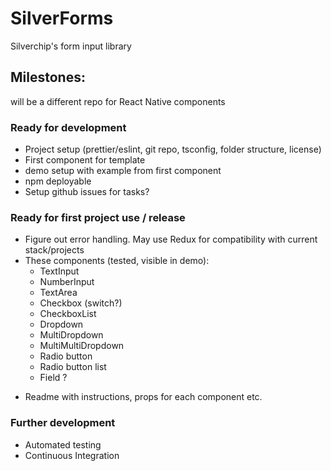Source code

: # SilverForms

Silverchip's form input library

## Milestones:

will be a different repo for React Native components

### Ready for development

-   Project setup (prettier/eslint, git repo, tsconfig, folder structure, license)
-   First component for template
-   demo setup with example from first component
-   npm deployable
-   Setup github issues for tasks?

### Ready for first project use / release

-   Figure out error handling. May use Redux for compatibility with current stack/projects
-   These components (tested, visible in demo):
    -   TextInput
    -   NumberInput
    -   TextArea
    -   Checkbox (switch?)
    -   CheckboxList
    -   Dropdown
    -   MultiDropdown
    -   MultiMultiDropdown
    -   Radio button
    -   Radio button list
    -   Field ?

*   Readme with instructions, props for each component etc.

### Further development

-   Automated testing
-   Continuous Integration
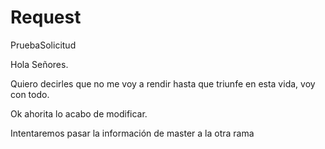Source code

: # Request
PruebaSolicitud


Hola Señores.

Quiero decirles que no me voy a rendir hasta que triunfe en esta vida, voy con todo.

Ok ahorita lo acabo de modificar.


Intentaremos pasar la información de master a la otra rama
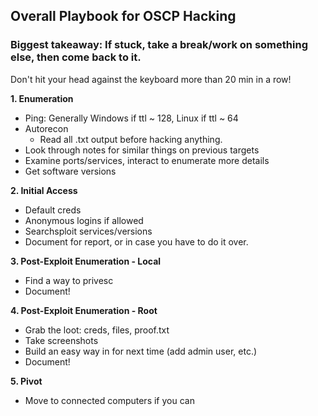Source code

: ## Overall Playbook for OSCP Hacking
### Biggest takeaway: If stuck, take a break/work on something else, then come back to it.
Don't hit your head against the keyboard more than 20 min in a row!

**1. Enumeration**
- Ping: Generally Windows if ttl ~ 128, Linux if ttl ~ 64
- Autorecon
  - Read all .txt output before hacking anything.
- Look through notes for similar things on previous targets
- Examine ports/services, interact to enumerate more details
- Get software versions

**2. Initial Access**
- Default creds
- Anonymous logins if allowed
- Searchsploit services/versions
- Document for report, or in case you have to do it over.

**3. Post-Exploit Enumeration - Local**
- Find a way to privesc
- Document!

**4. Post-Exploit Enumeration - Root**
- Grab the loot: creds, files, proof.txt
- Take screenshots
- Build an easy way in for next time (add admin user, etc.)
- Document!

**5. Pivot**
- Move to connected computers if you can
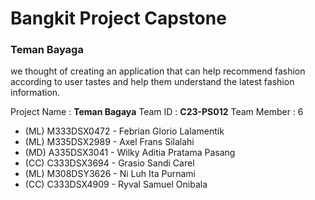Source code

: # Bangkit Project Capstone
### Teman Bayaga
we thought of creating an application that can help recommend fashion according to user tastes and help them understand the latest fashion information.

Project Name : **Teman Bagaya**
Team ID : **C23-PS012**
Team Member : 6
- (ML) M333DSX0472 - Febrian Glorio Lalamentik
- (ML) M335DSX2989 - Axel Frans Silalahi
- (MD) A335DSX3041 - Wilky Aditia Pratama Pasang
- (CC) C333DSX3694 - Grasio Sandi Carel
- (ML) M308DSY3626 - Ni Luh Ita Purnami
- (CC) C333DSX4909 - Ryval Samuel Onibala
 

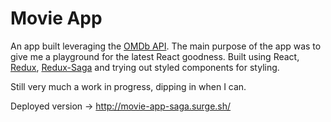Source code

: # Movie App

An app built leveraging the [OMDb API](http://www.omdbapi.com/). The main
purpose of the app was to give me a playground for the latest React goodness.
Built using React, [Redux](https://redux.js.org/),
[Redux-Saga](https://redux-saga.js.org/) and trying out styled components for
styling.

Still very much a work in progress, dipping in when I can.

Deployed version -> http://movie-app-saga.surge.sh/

▶ _AIM OF THE TASK_
Transcribe the listing word for word, but keep its pictures out of the copy.

▶ _RESULT OF THE TASK_
Source code

: # SilverForms

Silverchip's form input library

## Milestones:

will be a different repo for React Native components

### Ready for development

-   Project setup (prettier/eslint, git repo, tsconfig, folder structure, license)
-   First component for template
-   demo setup with example from first component
-   npm deployable
-   Setup github issues for tasks?

### Ready for first project use / release

-   Figure out error handling. May use Redux for compatibility with current stack/projects
-   These components (tested, visible in demo):
    -   TextInput
    -   NumberInput
    -   TextArea
    -   Checkbox (switch?)
    -   CheckboxList
    -   Dropdown
    -   MultiDropdown
    -   MultiMultiDropdown
    -   Radio button
    -   Radio button list
    -   Field ?

*   Readme with instructions, props for each component etc.

### Further development

-   Automated testing
-   Continuous Integration
Source code

: # Request
PruebaSolicitud


Hola Señores.

Quiero decirles que no me voy a rendir hasta que triunfe en esta vida, voy con todo.

Ok ahorita lo acabo de modificar.


Intentaremos pasar la información de master a la otra rama
Source code

: ## Overall Playbook for OSCP Hacking
### Biggest takeaway: If stuck, take a break/work on something else, then come back to it.
Don't hit your head against the keyboard more than 20 min in a row!

**1. Enumeration**
- Ping: Generally Windows if ttl ~ 128, Linux if ttl ~ 64
- Autorecon
  - Read all .txt output before hacking anything.
- Look through notes for similar things on previous targets
- Examine ports/services, interact to enumerate more details
- Get software versions

**2. Initial Access**
- Default creds
- Anonymous logins if allowed
- Searchsploit services/versions
- Document for report, or in case you have to do it over.

**3. Post-Exploit Enumeration - Local**
- Find a way to privesc
- Document!

**4. Post-Exploit Enumeration - Root**
- Grab the loot: creds, files, proof.txt
- Take screenshots
- Build an easy way in for next time (add admin user, etc.)
- Document!

**5. Pivot**
- Move to connected computers if you can
Source code

: # Bangkit Project Capstone
### Teman Bayaga
we thought of creating an application that can help recommend fashion according to user tastes and help them understand the latest fashion information.

Project Name : **Teman Bagaya**
Team ID : **C23-PS012**
Team Member : 6
- (ML) M333DSX0472 - Febrian Glorio Lalamentik
- (ML) M335DSX2989 - Axel Frans Silalahi
- (MD) A335DSX3041 - Wilky Aditia Pratama Pasang
- (CC) C333DSX3694 - Grasio Sandi Carel
- (ML) M308DSY3626 - Ni Luh Ita Purnami
- (CC) C333DSX4909 - Ryval Samuel Onibala
 

Source code

: # Movie App

An app built leveraging the [OMDb API](http://www.omdbapi.com/). The main
purpose of the app was to give me a playground for the latest React goodness.
Built using React, [Redux](https://redux.js.org/),
[Redux-Saga](https://redux-saga.js.org/) and trying out styled components for
styling.

Still very much a work in progress, dipping in when I can.

Deployed version -> http://movie-app-saga.surge.sh/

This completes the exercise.